WHAT NEEDS TO BE DONE: Please restate, word for word, the lines below that begin at the one with "### **PRIMARY GOAL**: Style Pack Architecture" and end at the one with "### **SECONDARY GOAL**: Editor". Leave out all other lines.

SOURCE DATA:
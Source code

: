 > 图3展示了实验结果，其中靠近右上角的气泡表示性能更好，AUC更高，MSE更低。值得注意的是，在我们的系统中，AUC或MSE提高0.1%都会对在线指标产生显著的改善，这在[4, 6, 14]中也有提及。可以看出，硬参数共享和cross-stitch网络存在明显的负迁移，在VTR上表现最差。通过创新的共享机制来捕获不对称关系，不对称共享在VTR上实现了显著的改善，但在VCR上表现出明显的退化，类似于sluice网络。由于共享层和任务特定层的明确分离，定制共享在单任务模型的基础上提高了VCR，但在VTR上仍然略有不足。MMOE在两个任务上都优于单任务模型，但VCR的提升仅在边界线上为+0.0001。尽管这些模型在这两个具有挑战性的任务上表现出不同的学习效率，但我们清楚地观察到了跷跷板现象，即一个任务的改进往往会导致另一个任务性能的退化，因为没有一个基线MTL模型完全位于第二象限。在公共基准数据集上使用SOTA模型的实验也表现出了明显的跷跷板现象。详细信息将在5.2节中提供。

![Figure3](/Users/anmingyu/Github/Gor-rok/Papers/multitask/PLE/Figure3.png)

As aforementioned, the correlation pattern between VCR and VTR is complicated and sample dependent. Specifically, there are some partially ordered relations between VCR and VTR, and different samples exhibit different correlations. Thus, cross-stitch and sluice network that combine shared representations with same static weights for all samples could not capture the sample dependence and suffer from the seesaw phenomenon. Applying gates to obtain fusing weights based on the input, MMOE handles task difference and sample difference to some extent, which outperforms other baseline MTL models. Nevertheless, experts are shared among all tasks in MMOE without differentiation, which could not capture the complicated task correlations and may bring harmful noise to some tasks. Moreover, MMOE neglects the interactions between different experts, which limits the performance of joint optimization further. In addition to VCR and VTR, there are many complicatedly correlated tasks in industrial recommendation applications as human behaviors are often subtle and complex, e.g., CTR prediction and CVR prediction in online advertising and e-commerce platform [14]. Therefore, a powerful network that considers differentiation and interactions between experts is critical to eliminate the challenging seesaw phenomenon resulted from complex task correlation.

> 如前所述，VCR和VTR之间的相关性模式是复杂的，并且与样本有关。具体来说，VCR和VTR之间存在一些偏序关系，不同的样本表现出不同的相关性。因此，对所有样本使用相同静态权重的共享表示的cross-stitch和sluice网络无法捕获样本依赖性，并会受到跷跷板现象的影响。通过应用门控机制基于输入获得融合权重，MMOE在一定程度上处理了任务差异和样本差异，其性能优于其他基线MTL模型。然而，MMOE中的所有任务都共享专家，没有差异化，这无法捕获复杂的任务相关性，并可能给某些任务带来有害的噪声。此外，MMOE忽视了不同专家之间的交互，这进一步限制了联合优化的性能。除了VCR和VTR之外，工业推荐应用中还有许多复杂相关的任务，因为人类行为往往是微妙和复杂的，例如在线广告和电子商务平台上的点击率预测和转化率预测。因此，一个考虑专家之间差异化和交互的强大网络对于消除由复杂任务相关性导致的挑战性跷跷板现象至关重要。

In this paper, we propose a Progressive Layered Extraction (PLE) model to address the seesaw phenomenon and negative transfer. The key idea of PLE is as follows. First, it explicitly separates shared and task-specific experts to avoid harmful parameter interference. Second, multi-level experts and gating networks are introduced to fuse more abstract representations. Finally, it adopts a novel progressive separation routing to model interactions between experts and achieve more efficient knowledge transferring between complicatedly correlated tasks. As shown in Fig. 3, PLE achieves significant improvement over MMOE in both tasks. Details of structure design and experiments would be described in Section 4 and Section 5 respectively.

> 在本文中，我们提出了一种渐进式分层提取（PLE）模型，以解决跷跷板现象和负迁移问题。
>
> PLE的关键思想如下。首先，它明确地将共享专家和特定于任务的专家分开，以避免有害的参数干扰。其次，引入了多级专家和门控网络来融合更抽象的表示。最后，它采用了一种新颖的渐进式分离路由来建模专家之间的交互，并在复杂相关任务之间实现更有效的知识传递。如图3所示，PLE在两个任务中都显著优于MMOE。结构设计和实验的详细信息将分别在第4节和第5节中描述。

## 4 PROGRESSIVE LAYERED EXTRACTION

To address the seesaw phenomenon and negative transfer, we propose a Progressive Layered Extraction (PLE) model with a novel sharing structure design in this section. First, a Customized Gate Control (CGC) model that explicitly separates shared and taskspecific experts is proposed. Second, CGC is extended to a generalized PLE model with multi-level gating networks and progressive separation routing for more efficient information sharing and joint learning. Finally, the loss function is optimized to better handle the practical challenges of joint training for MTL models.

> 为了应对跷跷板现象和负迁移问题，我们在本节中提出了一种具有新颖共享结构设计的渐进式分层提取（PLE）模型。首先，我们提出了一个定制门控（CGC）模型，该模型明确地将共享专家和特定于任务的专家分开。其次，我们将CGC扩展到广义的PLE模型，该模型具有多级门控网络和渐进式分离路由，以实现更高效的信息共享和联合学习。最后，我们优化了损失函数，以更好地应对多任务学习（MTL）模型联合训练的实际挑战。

* * *

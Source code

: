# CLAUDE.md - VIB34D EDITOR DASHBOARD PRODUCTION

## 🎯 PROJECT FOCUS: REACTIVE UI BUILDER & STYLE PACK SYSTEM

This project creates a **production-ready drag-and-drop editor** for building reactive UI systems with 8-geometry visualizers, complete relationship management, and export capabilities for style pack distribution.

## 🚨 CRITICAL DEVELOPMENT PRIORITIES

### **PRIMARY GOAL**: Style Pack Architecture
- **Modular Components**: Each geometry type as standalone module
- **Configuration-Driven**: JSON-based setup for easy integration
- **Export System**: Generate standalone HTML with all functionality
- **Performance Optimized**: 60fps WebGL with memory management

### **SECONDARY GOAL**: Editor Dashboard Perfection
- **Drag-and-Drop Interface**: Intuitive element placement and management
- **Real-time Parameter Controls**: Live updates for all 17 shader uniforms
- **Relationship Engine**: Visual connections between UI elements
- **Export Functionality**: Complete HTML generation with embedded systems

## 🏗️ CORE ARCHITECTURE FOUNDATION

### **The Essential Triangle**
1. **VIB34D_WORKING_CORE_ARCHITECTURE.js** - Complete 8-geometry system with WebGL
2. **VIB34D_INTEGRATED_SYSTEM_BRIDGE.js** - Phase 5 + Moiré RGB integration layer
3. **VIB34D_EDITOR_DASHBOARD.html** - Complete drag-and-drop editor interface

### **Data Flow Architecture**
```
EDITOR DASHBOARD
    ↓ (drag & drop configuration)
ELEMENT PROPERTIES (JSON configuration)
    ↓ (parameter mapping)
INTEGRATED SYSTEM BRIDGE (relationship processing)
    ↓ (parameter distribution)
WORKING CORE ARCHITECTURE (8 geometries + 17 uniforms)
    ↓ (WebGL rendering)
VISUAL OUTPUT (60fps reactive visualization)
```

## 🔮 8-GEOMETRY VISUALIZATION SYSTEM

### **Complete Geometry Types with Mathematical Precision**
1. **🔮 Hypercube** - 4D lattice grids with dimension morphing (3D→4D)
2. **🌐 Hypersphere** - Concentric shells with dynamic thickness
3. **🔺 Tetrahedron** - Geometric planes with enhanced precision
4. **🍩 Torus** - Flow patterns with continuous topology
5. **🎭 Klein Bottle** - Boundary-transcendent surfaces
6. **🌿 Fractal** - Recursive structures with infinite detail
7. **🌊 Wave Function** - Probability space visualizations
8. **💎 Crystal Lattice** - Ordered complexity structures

EXERCISE RESULT:
### **PRIMARY GOAL**: Style Pack Architecture
- **Modular Components**: Each geometry type as standalone module
- **Configuration-Driven**: JSON-based setup for easy integration
- **Export System**: Generate standalone HTML with all functionality
- **Performance Optimized**: 60fps WebGL with memory management

### **SECONDARY GOAL**: Editor Dashboard Perfection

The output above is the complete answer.